▶ **PROBLEM REQUIREMENTS**: Look through the data below and extract, unchanged, the lines from the one that contains "74 ha brambor." to the one that contains "česnek, 77 ha", both included.

Top of RECORDS FOR THE TASK

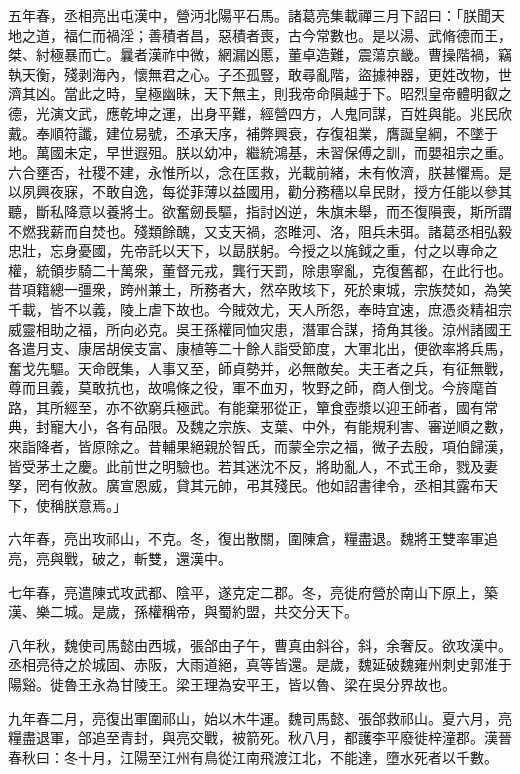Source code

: \begin{pinyinscope}
五年春，丞相亮出屯漢中，營沔北陽平石馬。諸葛亮集載禪三月下詔曰：「朕聞天地之道，福仁而禍淫；善積者昌，惡積者喪，古今常數也。是以湯、武脩德而王，桀、紂極暴而亡。曩者漢祚中微，網漏凶慝，董卓造難，震蕩京畿。曹操階禍，竊執天衡，殘剥海內，懷無君之心。子丕孤豎，敢尋亂階，盜據神器，更姓改物，世濟其凶。當此之時，皇極幽昧，天下無主，則我帝命隕越于下。昭烈皇帝體明叡之德，光演文武，應乾坤之運，出身平難，經營四方，人鬼同謀，百姓與能。兆民欣戴。奉順符讖，建位易號，丕承天序，補弊興衰，存復祖業，膺誕皇綱，不墜于地。萬國未定，早世遐殂。朕以幼冲，繼統鴻基，未習保傅之訓，而嬰祖宗之重。六合壅否，社稷不建，永惟所以，念在匡救，光載前緒，未有攸濟，朕甚懼焉。是以夙興夜寐，不敢自逸，每從菲薄以益國用，勸分務穡以阜民財，授方任能以參其聽，斷私降意以養將士。欲奮劒長驅，指討凶逆，朱旗未舉，而丕復隕喪，斯所謂不燃我薪而自焚也。殘類餘醜，又支天禍，恣睢河、洛，阻兵未弭。諸葛丞相弘毅忠壯，忘身憂國，先帝託以天下，以勗朕躬。今授之以旄鉞之重，付之以專命之權，統領步騎二十萬衆，董督元戎，龔行天罰，除患寧亂，克復舊都，在此行也。昔項籍總一彊衆，跨州兼土，所務者大，然卒敗垓下，死於東城，宗族焚如，為笑千載，皆不以義，陵上虐下故也。今賊效尤，天人所怨，奉時宜速，庶憑炎精祖宗威靈相助之福，所向必克。吳王孫權同恤灾患，潛軍合謀，掎角其後。涼州諸國王各遣月支、康居胡侯支富、康植等二十餘人詣受節度，大軍北出，便欲率將兵馬，奮戈先驅。天命旣集，人事又至，師貞勢并，必無敵矣。夫王者之兵，有征無戰，尊而且義，莫敢抗也，故鳴條之役，軍不血刃，牧野之師，商人倒戈。今旍麾首路，其所經至，亦不欲窮兵極武。有能棄邪從正，簞食壺漿以迎王師者，國有常典，封寵大小，各有品限。及魏之宗族、支葉、中外，有能規利害、審逆順之數，來詣降者，皆原除之。昔輔果絕親於智氏，而蒙全宗之福，微子去殷，項伯歸漢，皆受茅土之慶。此前世之明驗也。若其迷沈不反，將助亂人，不式王命，戮及妻孥，罔有攸赦。廣宣恩威，貸其元帥，弔其殘民。他如詔書律令，丞相其露布天下，使稱朕意焉。」

六年春，亮出攻祁山，不克。冬，復出散關，圍陳倉，糧盡退。魏將王雙率軍追亮，亮與戰，破之，斬雙，還漢中。

七年春，亮遣陳式攻武都、陰平，遂克定二郡。冬，亮徙府營於南山下原上，築漢、樂二城。是歲，孫權稱帝，與蜀約盟，共交分天下。

八年秋，魏使司馬懿由西城，張郃由子午，曹真由斜谷，斜，余奢反。欲攻漢中。丞相亮待之於城固、赤阪，大雨道絕，真等皆還。是歲，魏延破魏雍州刺史郭淮于陽谿。徙魯王永為甘陵王。梁王理為安平王，皆以魯、梁在吳分界故也。

九年春二月，亮復出軍圍祁山，始以木牛運。魏司馬懿、張郃救祁山。夏六月，亮糧盡退軍，郃追至青封，與亮交戰，被箭死。秋八月，都護李平廢徙梓潼郡。漢晉春秋曰：冬十月，江陽至江州有鳥從江南飛渡江北，不能達，墮水死者以千數。


\end{pinyinscope}
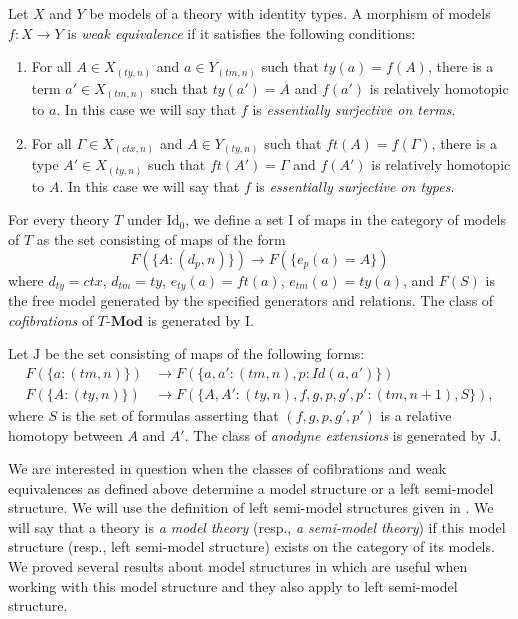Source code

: \documentclass[reqno]{amsart}
\theoremstyle{definition}
\theoremstyle{remark}
\newcommand{\cat}[1]{\mathbf{#1}}
\newcommand{\Mod}[1]{#1\text{-}\cat{Mod}}
\newcommand{\IdT}{\mathrm{Id}}
\newcommand{\Id}{\mathit{Id}}
\newcommand{\ft}{\mathit{ft}}
\newcommand{\ty}{\mathit{ty}}
\newcommand{\ctx}{\mathit{ctx}}
\newcommand{\tm}{\mathit{tm}}
\newcommand{\I}{\mathrm{I}}
\newcommand{\J}{\mathrm{J}}
\numberwithin{figure}{section}
\begin{document}
Let $X$ and $Y$ be models of a theory with identity types.
A morphism of models $f : X \to Y$ is \emph{weak equivalence} if it satisfies the following conditions:
\begin{enumerate}
\item For all $A \in X_{(\ty,n)}$ and $a \in Y_{(\tm,n)}$ such that $\ty(a) = f(A)$,
there is a term $a' \in X_{(\tm,n)}$ such that $\ty(a') = A$ and $f(a')$ is relatively homotopic to $a$.
In this case we will say that $f$ is \emph{essentially surjective on terms}.
\item For all $\Gamma \in X_{(\ctx,n)}$ and $A \in Y_{(\ty,n)}$ such that $\ft(A) = f(\Gamma)$,
there is a type $A' \in X_{(\ty,n)}$ such that $\ft(A') = \Gamma$ and $f(A')$ is relatively homotopic to $A$.
In this case we will say that $f$ is \emph{essentially surjective on types}.
\end{enumerate}

For every theory $T$ under $\IdT_0$, we define a set $\I$ of maps in the category of models of $T$ as the set consisting of maps of the form
\[ F(\{ A : (d_p,n) \}) \to F(\{ e_p(a) = A \}) \]
where $d_\ty = \ctx$, $d_\tm = \ty$, $e_\ty(a) = \ft(a)$, $e_\tm(a) = \ty(a)$,
and $F(S)$ is the free model generated by the specified generators and relations.
The class of \emph{cofibrations} of $\Mod{T}$ is generated by $\I$.

Let $\J$ be the set consisting of maps of the following forms:
\begin{align*}
F(\{ a : (\tm,n) \}) & \to F(\{ a, a' : (\tm,n), p : \Id(a,a') \}) \\
F(\{ A : (\ty,n) \}) & \to F(\{ A, A' : (\ty,n), f,g,p,g',p' : (\tm,n+1), S \}),
\end{align*}
where $S$ is the set of formulas asserting that $(f,g,p,g',p')$ is a relative homotopy between $A$ and $A'$.
The class of \emph{anodyne extensions} is generated by $\J$.

We are interested in question when the classes of cofibrations and weak equivalences as defined above determine a model structure or a left semi-model structure.
We will use the definition of left semi-model structures given in \cite[Lemma~6.7]{kap-lum-model}.
We will say that a theory is \emph{a model theory} (resp., \emph{a semi-model theory}) if this model structure (resp., left semi-model structure) exists on the category of its models.
We proved several results about model structures in \cite{f-model-structures} which are useful when working with this model structure and they also apply to left semi-model structure.
\end{document}
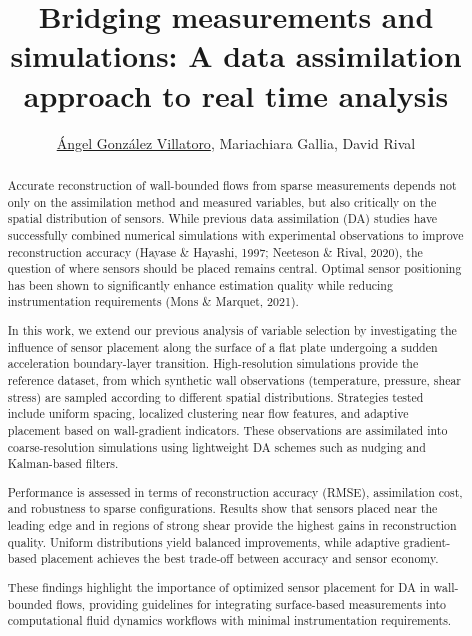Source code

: \documentclass[10pt]{article}
\title{Bridging measurements and simulations: A data assimilation approach to real time analysis}
\author{\underline{Ángel González Villatoro}, Mariachiara Gallia, David Rival}
\affil{Institut für Strömungsmechanik, Technische Universität Braunschweig, Germany }
\begin{document}
\maketitle

\begin{abstract}
Accurate reconstruction of wall-bounded flows from sparse measurements depends not 
only on the assimilation method and measured variables, but also critically on the 
spatial distribution of sensors. While previous data assimilation (DA) studies have 
successfully combined numerical simulations with experimental observations to improve 
reconstruction accuracy (Hayase \& Hayashi, 1997; Neeteson \& Rival, 2020), the question 
of where sensors should be placed remains central. Optimal sensor positioning has been 
shown to significantly enhance estimation quality while reducing instrumentation 
requirements (Mons \& Marquet, 2021).

In this work, we extend our previous analysis of variable selection by investigating 
the influence of sensor placement along the surface of a flat plate undergoing a sudden 
acceleration boundary-layer transition. High-resolution simulations provide the reference 
dataset, from which synthetic wall observations (temperature, pressure, shear stress) 
are sampled according to different spatial distributions. Strategies tested include 
uniform spacing, localized clustering near flow features, and adaptive placement based 
on wall-gradient indicators. These observations are assimilated into coarse-resolution 
simulations using lightweight DA schemes such as nudging and Kalman-based filters.

Performance is assessed in terms of reconstruction accuracy (RMSE), assimilation cost, 
and robustness to sparse configurations. Results show that sensors placed near the 
leading edge and in regions of strong shear provide the highest gains in reconstruction 
quality. Uniform distributions yield balanced improvements, while adaptive gradient-based 
placement achieves the best trade-off between accuracy and sensor economy.

These findings highlight the importance of optimized sensor placement for DA in 
wall-bounded flows, providing guidelines for integrating surface-based measurements into 
computational fluid dynamics workflows with minimal instrumentation requirements.
\end{abstract}
\end{document}
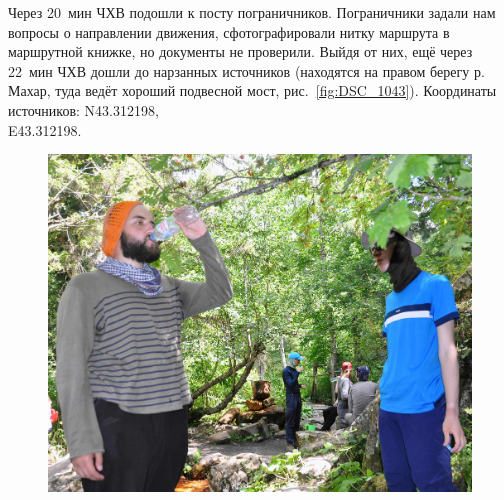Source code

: Через 20~мин ЧХВ подошли к посту пограничников. Пограничники задали нам вопросы о направлении движения, сфотографировали нитку маршрута в маршрутной книжке, но документы не проверили. Выйдя от них, ещё через 22~мин ЧХВ дошли до нарзанных источников (находятся на правом берегу р. Махар, туда ведёт хороший подвесной мост, рис.~\ref{fig:DSC_1043}). Координаты источников: N43.312198\degree,\\E43.312198\degree.

\begin{figure}[h!]
	\centering
	\begin{minipage}[h]{0.62\linewidth}
		\includegraphics[width=\linewidth]{../pics/DSC_1043.jpg}
	\end{minipage}
	\quad
	\begin{minipage}[h]{0.35\linewidth}

\end{minipage}
\end{figure}
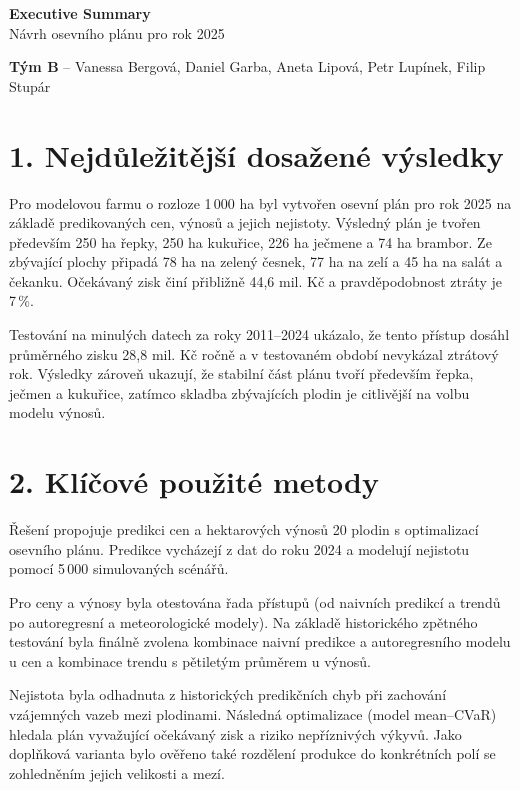 \documentclass[11pt,a4paper]{article}
\begin{document}
\begin{center}
    {\Large\textbf{Executive Summary}}\\[1pt]
    {\normalsize Návrh osevního plánu pro rok 2025}
\end{center}

\begin{center}
    \textbf{Tým B} -- Vanessa Bergová, Daniel Garba, Aneta Lipová, Petr Lupínek, Filip Stupár
\end{center}

\vspace{-0.2cm}

\section*{1. Nejdůležitější dosažené výsledky}

Pro modelovou farmu o rozloze 1\,000 ha byl vytvořen osevní plán pro rok
2025 na základě predikovaných cen, výnosů a jejich nejistoty. Výsledný plán
je tvořen především 250 ha řepky, 250 ha kukuřice, 226 ha ječmene a
74 ha brambor. Ze zbývající plochy připadá 78 ha na zelený
česnek, 77 ha na zelí a 45 ha na salát a čekanku. Očekávaný zisk činí přibližně 44{,}6 mil. Kč a pravděpodobnost ztráty je 7\,\%.

Testování na minulých datech za roky 2011--2024 ukázalo, že tento přístup dosáhl průměrného zisku 28{,}8 mil. Kč ročně a v testovaném období nevykázal
ztrátový rok. Výsledky zároveň ukazují, že stabilní část plánu tvoří
především řepka, ječmen a kukuřice, zatímco skladba zbývajících plodin je citlivější na volbu modelu výnosů.

\vspace{-0.2cm}

\section*{2. Klíčové použité metody}

Řešení propojuje predikci cen a hektarových výnosů 20 plodin s optimalizací osevního plánu. Predikce vycházejí z dat do roku 2024 a modelují nejistotu pomocí 5\,000 simulovaných scénářů.

Pro ceny a výnosy byla otestována řada přístupů (od naivních predikcí a trendů po autoregresní a meteorologické modely). Na základě historického zpětného testování byla finálně zvolena kombinace naivní predikce a autoregresního modelu u cen a kombinace trendu s pětiletým průměrem u výnosů.

Nejistota byla odhadnuta z historických predikčních chyb při zachování vzájemných vazeb mezi plodinami. Následná optimalizace (model mean--CVaR) hledala plán vyvažující očekávaný zisk a riziko nepříznivých výkyvů. Jako doplňková varianta bylo ověřeno také rozdělení produkce do konkrétních polí se zohledněním jejich velikosti a mezí.
\end{document}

Bottom of RECORDS FOR THE TASK

▶ **THE COMPLETED TASK**:
74 ha brambor. Ze zbývající plochy připadá 78 ha na zelený
česnek, 77 ha na zelí a 45 ha na salát a čekanku. Očekávaný zisk činí přibližně 44{,}6 mil. Kč a pravděpodobnost ztráty je 7\,\%.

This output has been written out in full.